In June 1981, Raymond West filed a complaint under § 301 of the Labor Management Relations Act, 29 U.S.C. § 185, and related statutes, claiming that ITT Continental Baking Co. (ITT) and the Bakery Workers International Union and its Local 358 (Union) had conspired to deny him collective bargaining contract rights. He alleged that he had been employed by ITT since 1971 as a mechanic and that in 1976 ITT began assigning him for work outside the Cary Street plant in Richmond. The union complained about West’s outside work and his hours were then shortened. ITT later returned him to full-time work at Cary Street, but in September 1977 ITT and the union agreed that West should get no seniority for the time he worked outside the Cary Street plant. West further alleged that in April 1978 the defendants forced him to become an independent contractor rather than an employee; that he remained an independent contractor until March 1980; and that when, in December 1978, he asked to be reinstated as an employee, ITT rejected his request unless he accepted lesser seniority.

The district court dismissed West’s complaint under Fed.R.Civ.P. 12(c) on the grounds it was time-barred under any relevant statute of limitations. We affirm.

West urges that the relevant statute of limitations in this case is Virginia’s three-year oral contract statute, Va.Code § 8.01-246(4). He asserts that the last relevant act in the “continuing violation” of his collective bargaining contract rights is ITT’s refusal in December 1978 to grant his request for reinstatement. This refusal, argues West, was merely the last act of a pattern and practice of refusing him his contract rights.
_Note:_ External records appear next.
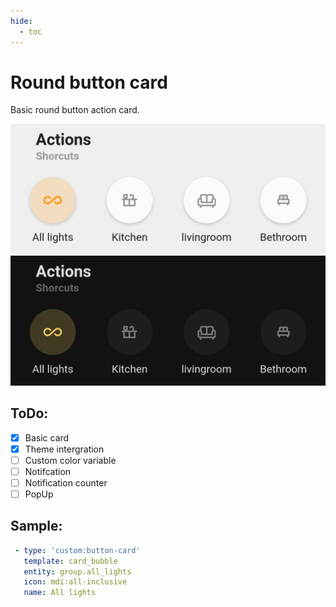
 ```yaml
---
hide:
  - toc
---
```

# Round button card

Basic round button action card.

![Bubble preview.png](/images/Bubble%20preview-light.png#only-light)
![Bubble preview.png](/images/Bubble%20preview-dark.png#only-dark)

## ToDo:

- [x] Basic card
- [x] Theme intergration
- [ ] Custom color variable
- [ ] Notifcation
- [ ] Notification counter
- [ ] PopUp

## Sample:

```yaml
 - type: 'custom:button-card'
   template: card_bubble
   entity: group.all_lights
   icon: mdi:all-inclusive
   name: All lights
```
ITT responds that the continuing violation doctrine should be confined to Title VII cases, and that even if sometimes applicable to § 301 suits the present allegations do not warrant its use.
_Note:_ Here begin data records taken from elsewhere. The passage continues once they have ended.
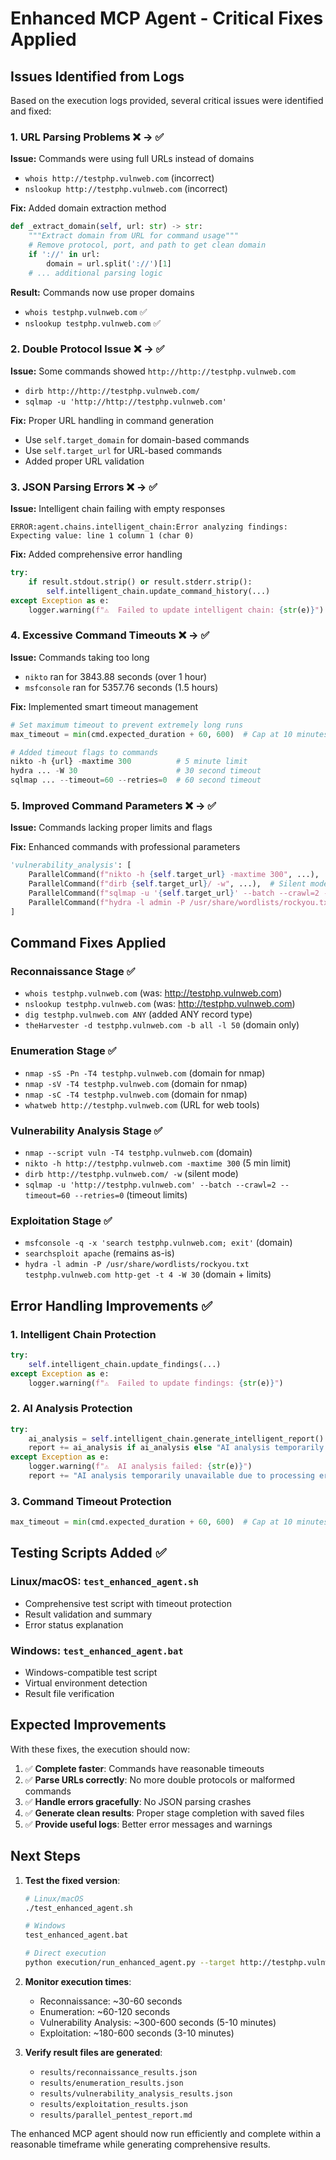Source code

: # Enhanced MCP Agent - Critical Fixes Applied

## Issues Identified from Logs

Based on the execution logs provided, several critical issues were identified and fixed:

### 1. URL Parsing Problems ❌ → ✅

**Issue:** Commands were using full URLs instead of domains
- `whois http://testphp.vulnweb.com` (incorrect)
- `nslookup http://testphp.vulnweb.com` (incorrect)

**Fix:** Added domain extraction method
```python
def _extract_domain(self, url: str) -> str:
    """Extract domain from URL for command usage"""
    # Remove protocol, port, and path to get clean domain
    if '://' in url:
        domain = url.split('://')[1]
    # ... additional parsing logic
```

**Result:** Commands now use proper domains
- `whois testphp.vulnweb.com` ✅
- `nslookup testphp.vulnweb.com` ✅

### 2. Double Protocol Issue ❌ → ✅

**Issue:** Some commands showed `http://http://testphp.vulnweb.com`
- `dirb http://http://testphp.vulnweb.com/`
- `sqlmap -u 'http://http://testphp.vulnweb.com'`

**Fix:** Proper URL handling in command generation
- Use `self.target_domain` for domain-based commands
- Use `self.target_url` for URL-based commands
- Added proper URL validation

### 3. JSON Parsing Errors ❌ → ✅

**Issue:** Intelligent chain failing with empty responses
```
ERROR:agent.chains.intelligent_chain:Error analyzing findings: Expecting value: line 1 column 1 (char 0)
```

**Fix:** Added comprehensive error handling
```python
try:
    if result.stdout.strip() or result.stderr.strip():
        self.intelligent_chain.update_command_history(...)
except Exception as e:
    logger.warning(f"⚠️  Failed to update intelligent chain: {str(e)}")
```

### 4. Excessive Command Timeouts ❌ → ✅

**Issue:** Commands taking too long
- `nikto` ran for 3843.88 seconds (over 1 hour)
- `msfconsole` ran for 5357.76 seconds (1.5 hours)

**Fix:** Implemented smart timeout management
```python
# Set maximum timeout to prevent extremely long runs
max_timeout = min(cmd.expected_duration + 60, 600)  # Cap at 10 minutes

# Added timeout flags to commands
nikto -h {url} -maxtime 300          # 5 minute limit
hydra ... -W 30                      # 30 second timeout
sqlmap ... --timeout=60 --retries=0  # 60 second timeout
```

### 5. Improved Command Parameters ❌ → ✅

**Issue:** Commands lacking proper limits and flags

**Fix:** Enhanced commands with professional parameters
```python
'vulnerability_analysis': [
    ParallelCommand(f"nikto -h {self.target_url} -maxtime 300", ...),
    ParallelCommand(f"dirb {self.target_url}/ -w", ...),  # Silent mode
    ParallelCommand(f"sqlmap -u '{self.target_url}' --batch --crawl=2 --timeout=60 --retries=0", ...),
    ParallelCommand(f"hydra -l admin -P /usr/share/wordlists/rockyou.txt {self.target_domain} http-get -t 4 -W 30", ...),
]
```

## Command Fixes Applied

### Reconnaissance Stage ✅
- `whois testphp.vulnweb.com` (was: http://testphp.vulnweb.com)
- `nslookup testphp.vulnweb.com` (was: http://testphp.vulnweb.com)
- `dig testphp.vulnweb.com ANY` (added ANY record type)
- `theHarvester -d testphp.vulnweb.com -b all -l 50` (domain only)

### Enumeration Stage ✅
- `nmap -sS -Pn -T4 testphp.vulnweb.com` (domain for nmap)
- `nmap -sV -T4 testphp.vulnweb.com` (domain for nmap)
- `nmap -sC -T4 testphp.vulnweb.com` (domain for nmap)
- `whatweb http://testphp.vulnweb.com` (URL for web tools)

### Vulnerability Analysis Stage ✅
- `nmap --script vuln -T4 testphp.vulnweb.com` (domain)
- `nikto -h http://testphp.vulnweb.com -maxtime 300` (5 min limit)
- `dirb http://testphp.vulnweb.com/ -w` (silent mode)
- `sqlmap -u 'http://testphp.vulnweb.com' --batch --crawl=2 --timeout=60 --retries=0` (timeout limits)

### Exploitation Stage ✅
- `msfconsole -q -x 'search testphp.vulnweb.com; exit'` (domain)
- `searchsploit apache` (remains as-is)
- `hydra -l admin -P /usr/share/wordlists/rockyou.txt testphp.vulnweb.com http-get -t 4 -W 30` (domain + limits)

## Error Handling Improvements ✅

### 1. Intelligent Chain Protection
```python
try:
    self.intelligent_chain.update_findings(...)
except Exception as e:
    logger.warning(f"⚠️  Failed to update findings: {str(e)}")
```

### 2. AI Analysis Protection
```python
try:
    ai_analysis = self.intelligent_chain.generate_intelligent_report()
    report += ai_analysis if ai_analysis else "AI analysis temporarily unavailable."
except Exception as e:
    logger.warning(f"⚠️  AI analysis failed: {str(e)}")
    report += "AI analysis temporarily unavailable due to processing error."
```

### 3. Command Timeout Protection
```python
max_timeout = min(cmd.expected_duration + 60, 600)  # Cap at 10 minutes
```

## Testing Scripts Added ✅

### Linux/macOS: `test_enhanced_agent.sh`
- Comprehensive test script with timeout protection
- Result validation and summary
- Error status explanation

### Windows: `test_enhanced_agent.bat`
- Windows-compatible test script
- Virtual environment detection
- Result file verification

## Expected Improvements

With these fixes, the execution should now:

1. ✅ **Complete faster**: Commands have reasonable timeouts
2. ✅ **Parse URLs correctly**: No more double protocols or malformed commands
3. ✅ **Handle errors gracefully**: No JSON parsing crashes
4. ✅ **Generate clean results**: Proper stage completion with saved files
5. ✅ **Provide useful logs**: Better error messages and warnings

## Next Steps

1. **Test the fixed version**:
   ```bash
   # Linux/macOS
   ./test_enhanced_agent.sh
   
   # Windows
   test_enhanced_agent.bat
   
   # Direct execution
   python execution/run_enhanced_agent.py --target http://testphp.vulnweb.com --mode mcp_parallel
   ```

2. **Monitor execution times**:
   - Reconnaissance: ~30-60 seconds
   - Enumeration: ~60-120 seconds  
   - Vulnerability Analysis: ~300-600 seconds (5-10 minutes)
   - Exploitation: ~180-600 seconds (3-10 minutes)

3. **Verify result files are generated**:
   - `results/reconnaissance_results.json`
   - `results/enumeration_results.json`
   - `results/vulnerability_analysis_results.json`
   - `results/exploitation_results.json`
   - `results/parallel_pentest_report.md`

The enhanced MCP agent should now run efficiently and complete within a reasonable timeframe while generating comprehensive results.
We need not address ITT’s more general argument, for we agree that, on the facts alleged here, the April 1978 discharge from employee status is the relevant, fixed date for computing the limitations period. The change in employment status was the significant event of which West complained. After his discharge from employee status, all of the wrongs alleged relate solely to that event and ITT’s refusal to change its decision. Thus the continuing violation doctrine does not apply. See King v. Seaboard Coast Line Railroad, 538 F.2d 581, 583 n.5 (4th Cir. 1976); Olson v. Rembrandt Printing Co., 511 F.2d 1228, 1234 (8th Cir. 1975) (en banc). Under West’s suggested application of the continuing violation doctrine, he could keep his claim of wrongful discharge forever alive by requesting once every three years that ITT reinstate him. This, of course, would destroy the policies of finality and repose underlying the statute of limitations. Cf. United Air Lines, Inc. v. Evans, 431 U.S. 553, 97 S.Ct. 1885, 52 L.Ed.2d 571 (1977) (continuing failure to grant seniority upon rehiring after discriminatory discharge not a present violation).

Because West’s June 1981 filing was more than three years after his April 1978 discharge, the action is barred by the statute of limitations.

AFFIRMED. 
      
      . Defendant ITT agrees that § 8.01-246(4) is the appropriate statute of limitations for the causes of action against it. The union argues that Virginia’s two-year torts statute of limitations, Va.Code § 8.01-243 should be used to measure West’s claims against it. Since we find all claims barred in any event by the three-year statute, we need not address the union’s argument.